DATA SUPPLIED:
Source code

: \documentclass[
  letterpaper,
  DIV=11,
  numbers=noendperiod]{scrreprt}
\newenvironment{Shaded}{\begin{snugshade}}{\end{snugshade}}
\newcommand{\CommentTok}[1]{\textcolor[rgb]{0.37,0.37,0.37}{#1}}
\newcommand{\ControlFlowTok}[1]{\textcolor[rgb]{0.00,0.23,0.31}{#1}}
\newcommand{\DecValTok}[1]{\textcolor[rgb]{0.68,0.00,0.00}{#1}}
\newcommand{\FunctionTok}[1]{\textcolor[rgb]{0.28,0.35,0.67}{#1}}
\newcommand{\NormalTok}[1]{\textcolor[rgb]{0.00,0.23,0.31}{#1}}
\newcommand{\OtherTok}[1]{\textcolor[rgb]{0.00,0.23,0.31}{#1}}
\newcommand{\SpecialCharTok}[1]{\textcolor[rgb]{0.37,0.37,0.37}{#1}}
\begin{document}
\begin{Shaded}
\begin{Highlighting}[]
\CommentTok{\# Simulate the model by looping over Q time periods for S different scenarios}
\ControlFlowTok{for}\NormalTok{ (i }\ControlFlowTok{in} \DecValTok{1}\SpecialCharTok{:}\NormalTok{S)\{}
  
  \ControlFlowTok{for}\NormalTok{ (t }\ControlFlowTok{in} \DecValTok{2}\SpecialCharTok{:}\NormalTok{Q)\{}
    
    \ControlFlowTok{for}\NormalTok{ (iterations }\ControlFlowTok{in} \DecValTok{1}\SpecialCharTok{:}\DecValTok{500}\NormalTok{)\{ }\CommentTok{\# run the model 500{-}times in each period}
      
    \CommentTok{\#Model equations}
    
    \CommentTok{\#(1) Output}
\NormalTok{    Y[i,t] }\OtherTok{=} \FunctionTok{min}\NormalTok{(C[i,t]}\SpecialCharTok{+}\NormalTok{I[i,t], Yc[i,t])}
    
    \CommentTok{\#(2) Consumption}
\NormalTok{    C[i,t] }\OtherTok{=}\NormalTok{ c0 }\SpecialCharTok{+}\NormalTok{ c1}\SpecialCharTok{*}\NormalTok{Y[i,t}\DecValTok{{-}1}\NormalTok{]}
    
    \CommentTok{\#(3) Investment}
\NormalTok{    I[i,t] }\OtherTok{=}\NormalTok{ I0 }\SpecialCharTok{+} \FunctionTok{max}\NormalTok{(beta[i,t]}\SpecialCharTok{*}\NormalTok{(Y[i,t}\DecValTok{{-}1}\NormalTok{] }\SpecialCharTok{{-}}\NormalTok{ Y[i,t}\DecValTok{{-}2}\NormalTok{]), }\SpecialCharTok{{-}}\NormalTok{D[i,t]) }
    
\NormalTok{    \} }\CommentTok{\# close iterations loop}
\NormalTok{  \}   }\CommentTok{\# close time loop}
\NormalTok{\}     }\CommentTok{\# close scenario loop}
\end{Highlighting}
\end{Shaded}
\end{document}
==
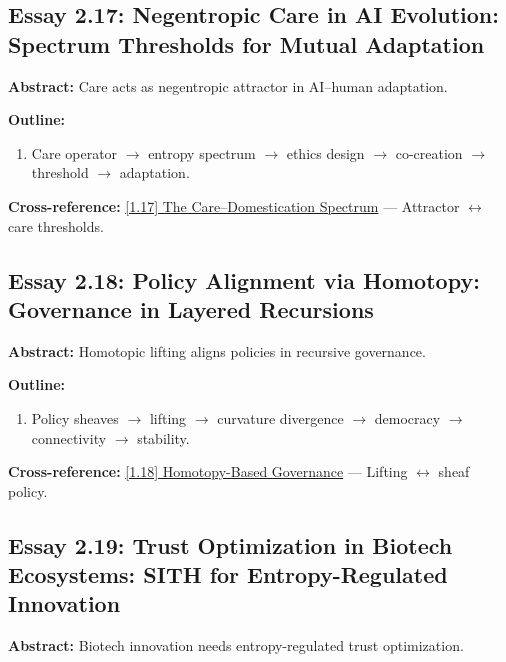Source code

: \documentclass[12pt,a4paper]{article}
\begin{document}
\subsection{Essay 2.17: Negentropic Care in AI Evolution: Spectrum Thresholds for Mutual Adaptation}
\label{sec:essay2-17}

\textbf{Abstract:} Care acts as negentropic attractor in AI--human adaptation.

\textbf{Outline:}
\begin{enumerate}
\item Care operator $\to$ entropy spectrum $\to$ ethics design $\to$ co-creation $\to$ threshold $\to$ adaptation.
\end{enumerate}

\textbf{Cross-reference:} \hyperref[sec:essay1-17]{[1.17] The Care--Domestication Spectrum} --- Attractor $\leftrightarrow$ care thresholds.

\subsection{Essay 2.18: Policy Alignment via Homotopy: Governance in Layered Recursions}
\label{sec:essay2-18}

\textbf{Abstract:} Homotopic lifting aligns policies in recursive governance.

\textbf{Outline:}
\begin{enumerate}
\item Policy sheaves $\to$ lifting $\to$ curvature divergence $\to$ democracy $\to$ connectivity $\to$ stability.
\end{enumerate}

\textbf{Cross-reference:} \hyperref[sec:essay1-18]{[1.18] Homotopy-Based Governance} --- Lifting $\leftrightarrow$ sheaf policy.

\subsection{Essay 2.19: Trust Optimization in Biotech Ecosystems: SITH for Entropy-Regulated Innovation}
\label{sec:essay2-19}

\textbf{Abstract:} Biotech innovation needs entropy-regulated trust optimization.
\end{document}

DESCRIPTION OF THE TASK: Could you return the lines in the entries above that contain "subsection"?

SOLUTION BELOW:
\subsection{Essay 2.17: Negentropic Care in AI Evolution: Spectrum Thresholds for Mutual Adaptation}
\subsection{Essay 2.18: Policy Alignment via Homotopy: Governance in Layered Recursions}
\subsection{Essay 2.19: Trust Optimization in Biotech Ecosystems: SITH for Entropy-Regulated Innovation}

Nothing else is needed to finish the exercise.